-- Opening Marker --
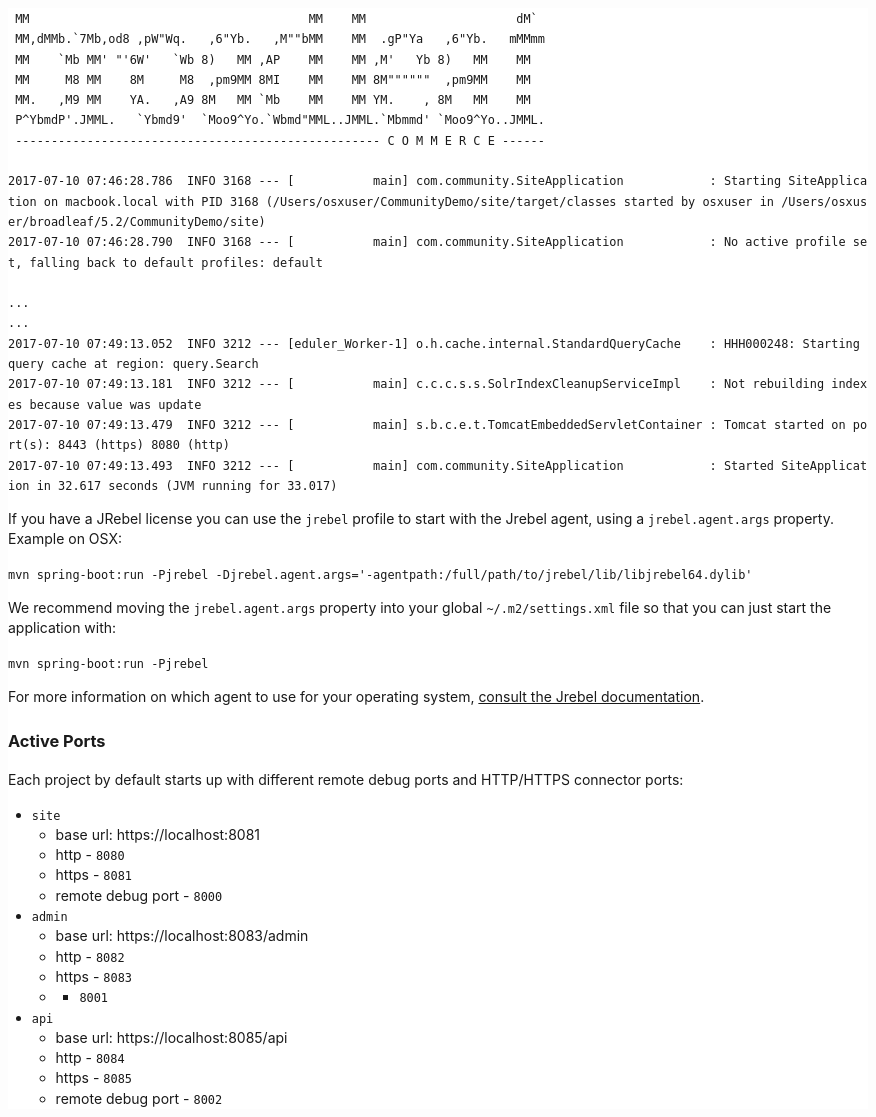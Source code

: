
 ```shell
 MM                                       MM    MM                     dM`
 MM,dMMb.`7Mb,od8 ,pW"Wq.   ,6"Yb.   ,M""bMM    MM  .gP"Ya   ,6"Yb.   mMMmm
 MM    `Mb MM' "'6W'   `Wb 8)   MM ,AP    MM    MM ,M'   Yb 8)   MM    MM
 MM     M8 MM    8M     M8  ,pm9MM 8MI    MM    MM 8M""""""  ,pm9MM    MM
 MM.   ,M9 MM    YA.   ,A9 8M   MM `Mb    MM    MM YM.    , 8M   MM    MM
 P^YbmdP'.JMML.   `Ybmd9'  `Moo9^Yo.`Wbmd"MML..JMML.`Mbmmd' `Moo9^Yo..JMML.
 --------------------------------------------------- C O M M E R C E ------

2017-07-10 07:46:28.786  INFO 3168 --- [           main] com.community.SiteApplication            : Starting SiteApplication on macbook.local with PID 3168 (/Users/osxuser/CommunityDemo/site/target/classes started by osxuser in /Users/osxuser/broadleaf/5.2/CommunityDemo/site)
2017-07-10 07:46:28.790  INFO 3168 --- [           main] com.community.SiteApplication            : No active profile set, falling back to default profiles: default

...
...
2017-07-10 07:49:13.052  INFO 3212 --- [eduler_Worker-1] o.h.cache.internal.StandardQueryCache    : HHH000248: Starting query cache at region: query.Search
2017-07-10 07:49:13.181  INFO 3212 --- [           main] c.c.c.s.s.SolrIndexCleanupServiceImpl    : Not rebuilding indexes because value was update
2017-07-10 07:49:13.479  INFO 3212 --- [           main] s.b.c.e.t.TomcatEmbeddedServletContainer : Tomcat started on port(s): 8443 (https) 8080 (http)
2017-07-10 07:49:13.493  INFO 3212 --- [           main] com.community.SiteApplication            : Started SiteApplication in 32.617 seconds (JVM running for 33.017)

```

If you have a JRebel license you can use the `jrebel` profile to start with the Jrebel agent, using a `jrebel.agent.args` property. Example on OSX:

```shell
mvn spring-boot:run -Pjrebel -Djrebel.agent.args='-agentpath:/full/path/to/jrebel/lib/libjrebel64.dylib'
```

We recommend moving the `jrebel.agent.args` property into your global `~/.m2/settings.xml` file so that you can just start the application with:

```shell
mvn spring-boot:run -Pjrebel
```

For more information on which agent to use for your operating system, [consult the Jrebel documentation](https://manuals.zeroturnaround.com/jrebel/standalone/springboot.html#springboot).

### Active Ports

Each project by default starts up with different remote debug ports and HTTP/HTTPS connector ports:

- `site`
  - base url: https://localhost:8081
  - http - `8080`
  - https - `8081`
  - remote debug port - `8000`
- `admin`
  - base url: https://localhost:8083/admin
  - http - `8082`
  - https - `8083`
  -  - `8001`
- `api`
  - base url: https://localhost:8085/api
  - http - `8084`
  - https - `8085`
  - remote debug port - `8002`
-- Closing Marker --
# Problem
Which of the lines above include the string "admin"? Pick them out and copy them.

# Task solution
- `admin`
  - base url: https://localhost:8083/admin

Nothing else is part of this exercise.